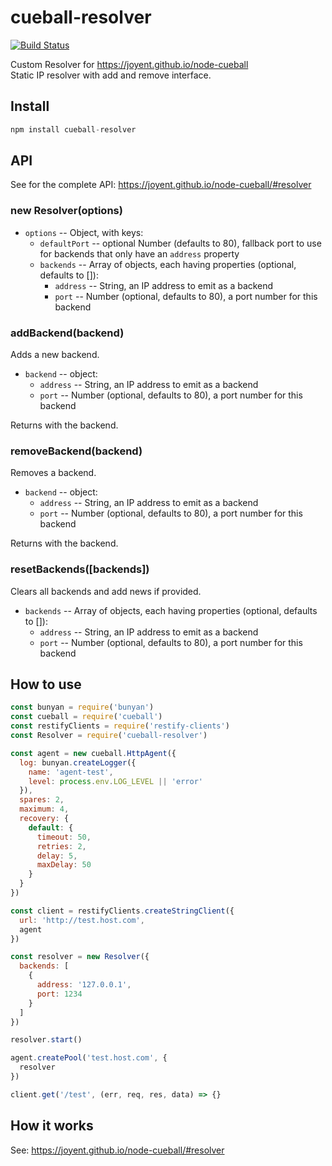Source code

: # cueball-resolver

[![Build Status](https://travis-ci.org/hekike/cueball-resolver.svg?branch=master)](https://travis-ci.org/hekike/cueball-resolver)  

Custom Resolver for https://joyent.github.io/node-cueball  
Static IP resolver with add and remove interface.  

## Install

```js
npm install cueball-resolver
```

## API

See for the complete API: https://joyent.github.io/node-cueball/#resolver

### new Resolver(options)

- `options` -- Object, with keys:
  - `defaultPort` -- optional Number (defaults to 80), fallback port to use for backends
    that only have an `address` property
  - `backends` -- Array of objects, each having properties (optional, defaults to []):
    - `address` -- String, an IP address to emit as a backend
    - `port` -- Number (optional, defaults to 80), a port number
        for this backend

### addBackend(backend)

Adds a new backend.

- `backend` -- object:
  - `address` -- String, an IP address to emit as a backend
  - `port` -- Number (optional, defaults to 80), a port number
      for this backend

Returns with the backend.

### removeBackend(backend)

Removes a backend.

- `backend` -- object:
  - `address` -- String, an IP address to emit as a backend
  - `port` -- Number (optional, defaults to 80), a port number
      for this backend

Returns with the backend.

### resetBackends([backends])

Clears all backends and add news if provided.

- `backends` -- Array of objects, each having properties (optional, defaults to []):
  - `address` -- String, an IP address to emit as a backend
  - `port` -- Number (optional, defaults to 80), a port number
      for this backend

## How to use

```js
const bunyan = require('bunyan')
const cueball = require('cueball')
const restifyClients = require('restify-clients')
const Resolver = require('cueball-resolver')

const agent = new cueball.HttpAgent({
  log: bunyan.createLogger({
    name: 'agent-test',
    level: process.env.LOG_LEVEL || 'error'
  }),
  spares: 2,
  maximum: 4,
  recovery: {
    default: {
      timeout: 50,
      retries: 2,
      delay: 5,
      maxDelay: 50
    }
  }
})

const client = restifyClients.createStringClient({
  url: 'http://test.host.com',
  agent
})

const resolver = new Resolver({
  backends: [
    {
      address: '127.0.0.1',
      port: 1234
    }
  ]
})

resolver.start()

agent.createPool('test.host.com', {
  resolver
})

client.get('/test', (err, req, res, data) => {}
```

## How it works

See: https://joyent.github.io/node-cueball/#resolver
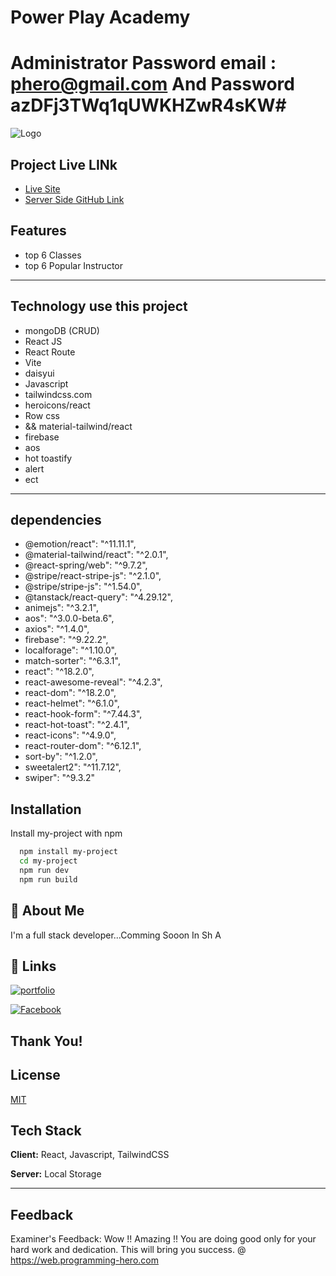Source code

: 
# Power Play Academy
# Administrator Password email : phero@gmail.com And Password azDFj3TWq1qUWKHZwR4sKW#



![Logo](https://encrypted-tbn0.gstatic.com/images?q=tbn:ANd9GcTKW13SWBeP3iPK72H6AF8l_o0f-58INUzV5w&usqp=CAU)


## Project Live LINk

 - [ Live Site ](https://power-play-academy.web.app)
 - [ Server Side GitHub Link ](https://github.com/programming-hero-web-course1/b7a12-summer-camp-server_side-RedowanSajeeb)

## Features

- top 6 Classes
- top 6 Popular Instructor
---------
## Technology use this project
- mongoDB (CRUD)
- React JS
- React Route 
- Vite
- daisyui
- Javascript
- tailwindcss.com
- heroicons/react
- Row css
- && material-tailwind/react
- firebase
- aos
- hot toastify
- alert
- ect
---------

## dependencies
- @emotion/react": "^11.11.1",
- @material-tailwind/react": "^2.0.1",
- @react-spring/web": "^9.7.2",
- @stripe/react-stripe-js": "^2.1.0",
- @stripe/stripe-js": "^1.54.0",
- @tanstack/react-query": "^4.29.12",
- animejs": "^3.2.1",
- aos": "^3.0.0-beta.6",
- axios": "^1.4.0",
- firebase": "^9.22.2",
- localforage": "^1.10.0",
- match-sorter": "^6.3.1",
- react": "^18.2.0",
- react-awesome-reveal": "^4.2.3",
- react-dom": "^18.2.0",
-  react-helmet": "^6.1.0",
-  react-hook-form": "^7.44.3",
-  react-hot-toast": "^2.4.1",
-  react-icons": "^4.9.0",
-  react-router-dom": "^6.12.1",
-  sort-by": "^1.2.0",
-  sweetalert2": "^11.7.12",
-  swiper": "^9.3.2"
## Installation

Install my-project with npm

```bash
  npm install my-project
  cd my-project
  npm run dev
  npm run build
```
    
## 🚀 About Me
I'm a full stack developer...Comming Sooon In Sh A


## 🔗 Links

[![portfolio](https://img.shields.io/badge/my_portfolio-000?style=for-the-badge&logo=ko-fi&logoColor=white)](https://github.com/RedowanSajeeb)

[![Facebook](https://static.vecteezy.com/system/resources/thumbnails/007/522/864/small/blue-social-media-icon-set-thumbs-comment-share-and-love-3d-style-vector.jpg)](https://www.facebook.com/redowan.sajeeb.9/)
## Thank You!


## License

[MIT](https://choosealicense.com/licenses/mit/)


## Tech Stack

**Client:** React, Javascript, TailwindCSS

**Server:** Local Storage

---
## Feedback


Examiner's Feedback: Wow !! Amazing !! You are doing good only for your hard work and dedication. This will bring you success. @ https://web.programming-hero.com



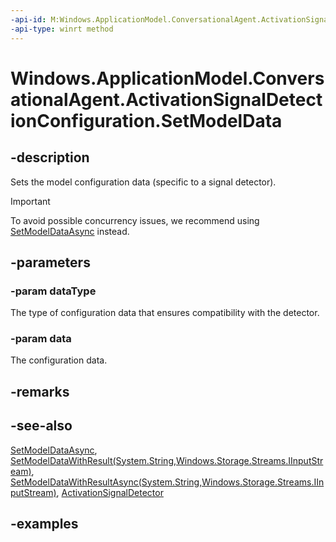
 ```yaml
---
-api-id: M:Windows.ApplicationModel.ConversationalAgent.ActivationSignalDetectionConfiguration.SetModelData(System.String,Windows.Storage.Streams.IInputStream)
-api-type: winrt method
---
```


<!-- Method syntax.
public void ActivationSignalDetectionConfiguration.SetModelData(String dataType, IInputStream data)
-->

# Windows.ApplicationModel.ConversationalAgent.ActivationSignalDetectionConfiguration.SetModelData

## -description

Sets the model configuration data (specific to a signal detector).

> [!Important]
> To avoid possible concurrency issues, we recommend using [SetModelDataAsync](activationsignaldetectionconfiguration_setmodeldataasync_290934661.md) instead.

## -parameters

### -param dataType

The type of configuration data that ensures compatibility with the detector.

### -param data

The configuration data.

## -remarks

## -see-also

[SetModelDataAsync](activationsignaldetectionconfiguration_setmodeldataasync_290934661.md), [SetModelDataWithResult(System.String,Windows.Storage.Streams.IInputStream)](activationsignaldetectionconfiguration_setmodeldatawithresult_384345367.md), [SetModelDataWithResultAsync(System.String,Windows.Storage.Streams.IInputStream)](activationsignaldetectionconfiguration_setmodeldatawithresultasync_1134103402.md), [ActivationSignalDetector](activationsignaldetector.md)

## -examples
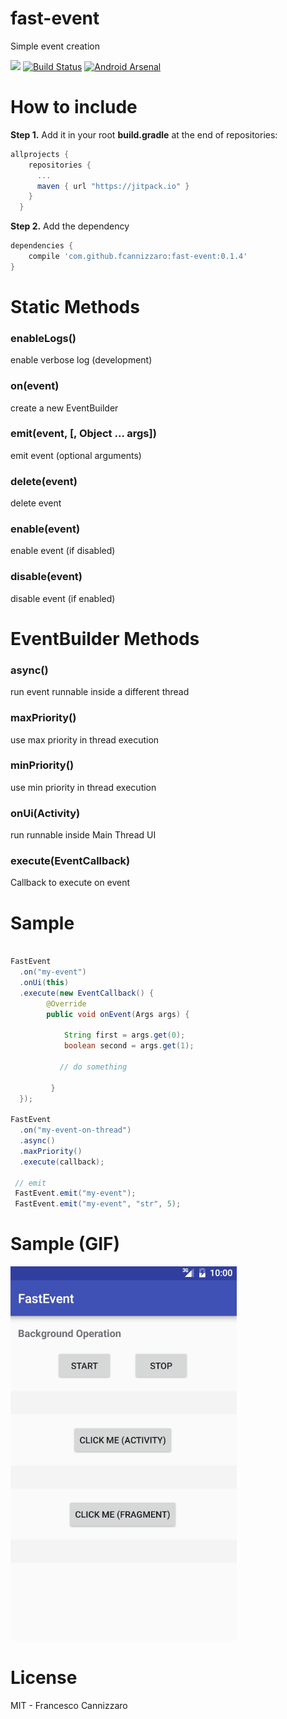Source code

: # fast-event
Simple event creation

[![](https://jitpack.io/v/fcannizzaro/fast-event.svg)](https://jitpack.io/#fcannizzaro/fast-event)
[![Build Status](https://travis-ci.org/fcannizzaro/fast-event.svg?branch=master)](https://travis-ci.org/fcannizzaro/fast-event)
[![Android Arsenal](https://img.shields.io/badge/Android%20Arsenal-fast--event-brightgreen.svg?style=flat)](http://android-arsenal.com/details/1/3647)

# How to include

**Step 1.** Add it in your root **build.gradle** at the end of repositories:

```gradle
allprojects {
    repositories {
      ...
      maven { url "https://jitpack.io" }
    }
  }
```

**Step 2.** Add the dependency


```gradle
dependencies {
    compile 'com.github.fcannizzaro:fast-event:0.1.4'
}
```

# Static Methods

### enableLogs()
enable verbose log (development)

### on(event)
create a new EventBuilder

### emit(event, [, Object ... args])
emit event (optional arguments)

### delete(event)
delete event

### enable(event)
enable event (if disabled)

### disable(event)
disable event (if enabled)

# EventBuilder Methods

### async()
run event runnable inside a different thread

### maxPriority()
use max priority in thread execution

### minPriority()
use min priority in thread execution

### onUi(Activity)
run runnable inside Main Thread UI

### execute(EventCallback)
Callback to execute on event

# Sample
```java

FastEvent
  .on("my-event")
  .onUi(this)
  .execute(new EventCallback() {
        @Override
        public void onEvent(Args args) {

        	String first = args.get(0);
        	boolean second = args.get(1);

           // do something

         }
  });

FastEvent
  .on("my-event-on-thread")
  .async()
  .maxPriority()
  .execute(callback);
  
 // emit
 FastEvent.emit("my-event");
 FastEvent.emit("my-event", "str", 5);

```

# Sample (GIF)

![](https://github.com/fcannizzaro/fast-event/blob/master/sample.gif)

# License
MIT - Francesco Cannizzaro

* * * * *

REQUIRED WORK: What is the number of lines in the data that include "style"? Respond with that number and no other text.

TASK RESULT: 3